**What needs to be done:** From the records, return each line that has the word "AKKA" in it.

══ Source information

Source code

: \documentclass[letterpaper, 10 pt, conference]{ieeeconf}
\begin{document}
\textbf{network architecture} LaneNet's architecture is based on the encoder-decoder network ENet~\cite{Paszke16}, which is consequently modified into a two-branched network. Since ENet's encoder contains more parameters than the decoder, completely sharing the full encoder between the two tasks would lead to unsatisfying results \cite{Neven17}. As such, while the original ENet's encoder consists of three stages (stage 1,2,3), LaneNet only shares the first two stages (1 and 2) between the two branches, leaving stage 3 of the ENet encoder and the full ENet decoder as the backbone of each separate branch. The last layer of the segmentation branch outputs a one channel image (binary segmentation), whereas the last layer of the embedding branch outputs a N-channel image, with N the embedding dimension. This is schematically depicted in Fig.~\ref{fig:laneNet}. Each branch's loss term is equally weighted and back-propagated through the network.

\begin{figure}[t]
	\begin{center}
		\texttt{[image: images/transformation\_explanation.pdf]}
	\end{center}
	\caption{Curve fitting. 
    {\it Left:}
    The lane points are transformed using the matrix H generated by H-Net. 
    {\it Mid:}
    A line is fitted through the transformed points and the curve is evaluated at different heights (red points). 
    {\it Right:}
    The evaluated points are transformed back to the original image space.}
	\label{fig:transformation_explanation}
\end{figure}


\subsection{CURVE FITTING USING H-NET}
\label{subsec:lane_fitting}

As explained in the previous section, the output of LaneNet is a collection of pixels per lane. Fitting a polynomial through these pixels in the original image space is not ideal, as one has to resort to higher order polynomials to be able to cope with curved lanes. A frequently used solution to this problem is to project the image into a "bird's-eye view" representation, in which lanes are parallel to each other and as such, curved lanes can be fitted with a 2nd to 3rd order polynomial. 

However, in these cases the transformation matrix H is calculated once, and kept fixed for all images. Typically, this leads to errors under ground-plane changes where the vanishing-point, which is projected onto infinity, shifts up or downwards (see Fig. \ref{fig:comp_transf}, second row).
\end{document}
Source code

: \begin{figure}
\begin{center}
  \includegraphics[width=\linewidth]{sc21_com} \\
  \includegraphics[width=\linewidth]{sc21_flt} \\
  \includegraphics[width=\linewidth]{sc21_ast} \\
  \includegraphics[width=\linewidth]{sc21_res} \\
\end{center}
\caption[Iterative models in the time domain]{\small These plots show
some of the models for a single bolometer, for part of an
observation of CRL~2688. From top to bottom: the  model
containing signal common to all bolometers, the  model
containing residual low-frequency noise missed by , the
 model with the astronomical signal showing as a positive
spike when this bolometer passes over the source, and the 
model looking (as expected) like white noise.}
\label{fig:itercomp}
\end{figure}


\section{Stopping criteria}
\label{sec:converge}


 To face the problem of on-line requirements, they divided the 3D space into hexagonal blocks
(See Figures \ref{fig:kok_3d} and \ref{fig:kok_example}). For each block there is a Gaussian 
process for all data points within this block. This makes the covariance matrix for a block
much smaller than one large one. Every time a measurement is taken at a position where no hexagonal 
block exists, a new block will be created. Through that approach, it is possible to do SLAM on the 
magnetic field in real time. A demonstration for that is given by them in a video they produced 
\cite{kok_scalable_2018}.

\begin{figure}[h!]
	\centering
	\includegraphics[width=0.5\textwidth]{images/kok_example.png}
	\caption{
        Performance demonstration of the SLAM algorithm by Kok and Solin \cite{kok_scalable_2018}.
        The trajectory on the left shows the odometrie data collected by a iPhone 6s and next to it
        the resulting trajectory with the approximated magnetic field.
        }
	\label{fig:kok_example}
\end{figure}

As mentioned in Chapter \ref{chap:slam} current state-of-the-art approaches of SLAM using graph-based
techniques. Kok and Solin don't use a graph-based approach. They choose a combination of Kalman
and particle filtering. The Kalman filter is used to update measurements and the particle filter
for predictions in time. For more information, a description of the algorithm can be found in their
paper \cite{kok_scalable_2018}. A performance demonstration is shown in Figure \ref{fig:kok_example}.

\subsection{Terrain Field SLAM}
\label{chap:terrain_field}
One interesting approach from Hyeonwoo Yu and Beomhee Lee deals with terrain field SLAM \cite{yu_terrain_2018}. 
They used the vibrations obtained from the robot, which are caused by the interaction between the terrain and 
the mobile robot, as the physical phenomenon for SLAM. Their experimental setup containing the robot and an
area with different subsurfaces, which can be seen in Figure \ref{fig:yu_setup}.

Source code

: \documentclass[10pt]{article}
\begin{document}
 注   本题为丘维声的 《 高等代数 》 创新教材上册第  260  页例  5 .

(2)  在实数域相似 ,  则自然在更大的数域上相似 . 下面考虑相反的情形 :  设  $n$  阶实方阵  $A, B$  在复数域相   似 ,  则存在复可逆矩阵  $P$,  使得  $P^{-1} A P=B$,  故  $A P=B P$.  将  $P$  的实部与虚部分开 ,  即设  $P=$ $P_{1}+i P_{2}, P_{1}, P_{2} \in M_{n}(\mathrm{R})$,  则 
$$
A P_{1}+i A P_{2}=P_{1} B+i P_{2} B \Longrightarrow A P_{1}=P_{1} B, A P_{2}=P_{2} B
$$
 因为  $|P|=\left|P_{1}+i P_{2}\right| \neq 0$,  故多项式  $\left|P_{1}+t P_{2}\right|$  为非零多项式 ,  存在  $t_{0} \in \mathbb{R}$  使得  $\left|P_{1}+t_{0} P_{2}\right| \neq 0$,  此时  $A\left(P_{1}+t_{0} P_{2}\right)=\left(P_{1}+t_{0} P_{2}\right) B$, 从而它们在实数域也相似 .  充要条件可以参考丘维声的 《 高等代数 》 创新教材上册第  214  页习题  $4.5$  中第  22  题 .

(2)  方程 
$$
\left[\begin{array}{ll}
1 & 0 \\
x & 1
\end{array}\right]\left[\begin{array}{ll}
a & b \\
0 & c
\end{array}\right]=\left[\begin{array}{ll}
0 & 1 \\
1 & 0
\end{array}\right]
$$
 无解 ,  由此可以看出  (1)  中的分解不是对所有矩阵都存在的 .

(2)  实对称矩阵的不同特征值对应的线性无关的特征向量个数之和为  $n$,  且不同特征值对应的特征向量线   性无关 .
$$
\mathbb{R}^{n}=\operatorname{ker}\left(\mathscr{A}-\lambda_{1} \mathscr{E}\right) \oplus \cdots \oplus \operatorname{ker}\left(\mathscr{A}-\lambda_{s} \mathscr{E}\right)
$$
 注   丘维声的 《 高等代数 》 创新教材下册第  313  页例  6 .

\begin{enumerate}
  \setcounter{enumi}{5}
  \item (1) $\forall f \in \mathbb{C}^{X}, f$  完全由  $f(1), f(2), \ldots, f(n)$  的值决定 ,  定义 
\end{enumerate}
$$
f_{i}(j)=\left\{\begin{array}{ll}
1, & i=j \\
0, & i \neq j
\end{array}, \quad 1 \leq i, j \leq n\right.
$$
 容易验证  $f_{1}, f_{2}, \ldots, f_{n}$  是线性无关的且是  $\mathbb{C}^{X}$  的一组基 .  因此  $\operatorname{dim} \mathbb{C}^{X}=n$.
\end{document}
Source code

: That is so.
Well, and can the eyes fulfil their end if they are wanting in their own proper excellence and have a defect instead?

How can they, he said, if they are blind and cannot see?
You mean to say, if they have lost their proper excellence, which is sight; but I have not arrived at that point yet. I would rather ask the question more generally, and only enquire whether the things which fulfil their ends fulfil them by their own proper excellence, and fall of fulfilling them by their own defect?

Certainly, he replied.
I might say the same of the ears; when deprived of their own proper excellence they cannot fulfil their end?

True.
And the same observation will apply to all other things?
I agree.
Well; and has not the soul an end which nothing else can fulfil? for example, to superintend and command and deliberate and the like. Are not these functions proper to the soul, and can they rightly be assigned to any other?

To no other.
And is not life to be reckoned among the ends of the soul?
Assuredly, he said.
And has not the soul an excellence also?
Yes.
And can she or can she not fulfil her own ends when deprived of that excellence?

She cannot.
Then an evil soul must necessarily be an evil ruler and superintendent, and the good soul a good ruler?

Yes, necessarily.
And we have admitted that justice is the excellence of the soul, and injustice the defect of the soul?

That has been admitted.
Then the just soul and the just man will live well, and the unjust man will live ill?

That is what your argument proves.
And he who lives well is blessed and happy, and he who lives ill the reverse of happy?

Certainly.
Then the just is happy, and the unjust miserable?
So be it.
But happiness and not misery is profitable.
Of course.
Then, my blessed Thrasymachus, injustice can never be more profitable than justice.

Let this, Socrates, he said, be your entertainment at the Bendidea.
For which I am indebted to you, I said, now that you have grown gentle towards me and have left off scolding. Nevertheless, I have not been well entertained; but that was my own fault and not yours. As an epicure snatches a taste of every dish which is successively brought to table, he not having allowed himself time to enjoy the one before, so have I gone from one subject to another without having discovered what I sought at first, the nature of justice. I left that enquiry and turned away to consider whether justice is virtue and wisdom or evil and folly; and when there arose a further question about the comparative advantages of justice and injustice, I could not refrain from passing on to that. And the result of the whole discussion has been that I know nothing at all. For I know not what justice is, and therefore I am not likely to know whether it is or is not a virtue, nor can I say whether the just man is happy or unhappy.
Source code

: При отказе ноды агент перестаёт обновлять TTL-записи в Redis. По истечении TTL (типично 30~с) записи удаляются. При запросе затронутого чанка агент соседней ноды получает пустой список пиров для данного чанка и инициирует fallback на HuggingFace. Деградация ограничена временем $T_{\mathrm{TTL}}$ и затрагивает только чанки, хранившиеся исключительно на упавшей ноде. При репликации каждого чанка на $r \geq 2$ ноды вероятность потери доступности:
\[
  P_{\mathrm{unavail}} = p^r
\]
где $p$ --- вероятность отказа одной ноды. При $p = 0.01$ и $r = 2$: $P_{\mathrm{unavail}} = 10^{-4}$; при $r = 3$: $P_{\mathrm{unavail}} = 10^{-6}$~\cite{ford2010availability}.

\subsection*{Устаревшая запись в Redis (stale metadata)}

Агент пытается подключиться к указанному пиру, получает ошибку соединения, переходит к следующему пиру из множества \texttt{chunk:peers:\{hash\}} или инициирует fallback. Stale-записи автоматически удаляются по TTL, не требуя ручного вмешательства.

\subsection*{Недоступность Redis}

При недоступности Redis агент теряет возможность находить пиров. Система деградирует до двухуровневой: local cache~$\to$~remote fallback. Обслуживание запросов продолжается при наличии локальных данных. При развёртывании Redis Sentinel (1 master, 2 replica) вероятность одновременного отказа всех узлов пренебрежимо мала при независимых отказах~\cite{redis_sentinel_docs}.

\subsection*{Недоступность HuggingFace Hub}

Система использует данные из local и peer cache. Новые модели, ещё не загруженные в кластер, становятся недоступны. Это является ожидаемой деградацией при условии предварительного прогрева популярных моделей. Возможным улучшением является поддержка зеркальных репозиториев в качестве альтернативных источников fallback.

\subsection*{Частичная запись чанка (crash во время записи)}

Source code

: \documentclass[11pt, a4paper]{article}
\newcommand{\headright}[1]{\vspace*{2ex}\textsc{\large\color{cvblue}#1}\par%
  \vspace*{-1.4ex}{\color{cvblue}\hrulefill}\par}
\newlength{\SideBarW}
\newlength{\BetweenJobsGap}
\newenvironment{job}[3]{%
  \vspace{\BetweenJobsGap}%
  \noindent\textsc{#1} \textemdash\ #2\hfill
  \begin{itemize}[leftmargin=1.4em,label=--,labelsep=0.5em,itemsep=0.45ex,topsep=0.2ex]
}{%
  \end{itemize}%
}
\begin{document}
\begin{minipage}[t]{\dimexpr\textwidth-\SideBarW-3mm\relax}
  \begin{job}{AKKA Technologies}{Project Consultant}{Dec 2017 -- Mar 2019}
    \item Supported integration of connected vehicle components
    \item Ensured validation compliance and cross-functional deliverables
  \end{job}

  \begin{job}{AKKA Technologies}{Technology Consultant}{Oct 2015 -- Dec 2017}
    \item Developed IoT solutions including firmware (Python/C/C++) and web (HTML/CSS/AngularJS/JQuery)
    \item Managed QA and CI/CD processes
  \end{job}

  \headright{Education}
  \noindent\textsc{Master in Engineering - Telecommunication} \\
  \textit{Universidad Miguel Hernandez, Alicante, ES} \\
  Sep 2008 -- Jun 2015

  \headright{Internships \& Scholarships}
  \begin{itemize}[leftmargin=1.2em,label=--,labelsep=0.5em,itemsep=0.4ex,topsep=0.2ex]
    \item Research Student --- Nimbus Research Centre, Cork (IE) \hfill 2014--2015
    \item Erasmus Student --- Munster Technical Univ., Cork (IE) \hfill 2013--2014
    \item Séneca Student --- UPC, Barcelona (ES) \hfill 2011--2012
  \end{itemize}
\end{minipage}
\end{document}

════

**Output for this exercise:**
  \begin{job}{AKKA Technologies}{Project Consultant}{Dec 2017 -- Mar 2019}
  \begin{job}{AKKA Technologies}{Technology Consultant}{Oct 2015 -- Dec 2017}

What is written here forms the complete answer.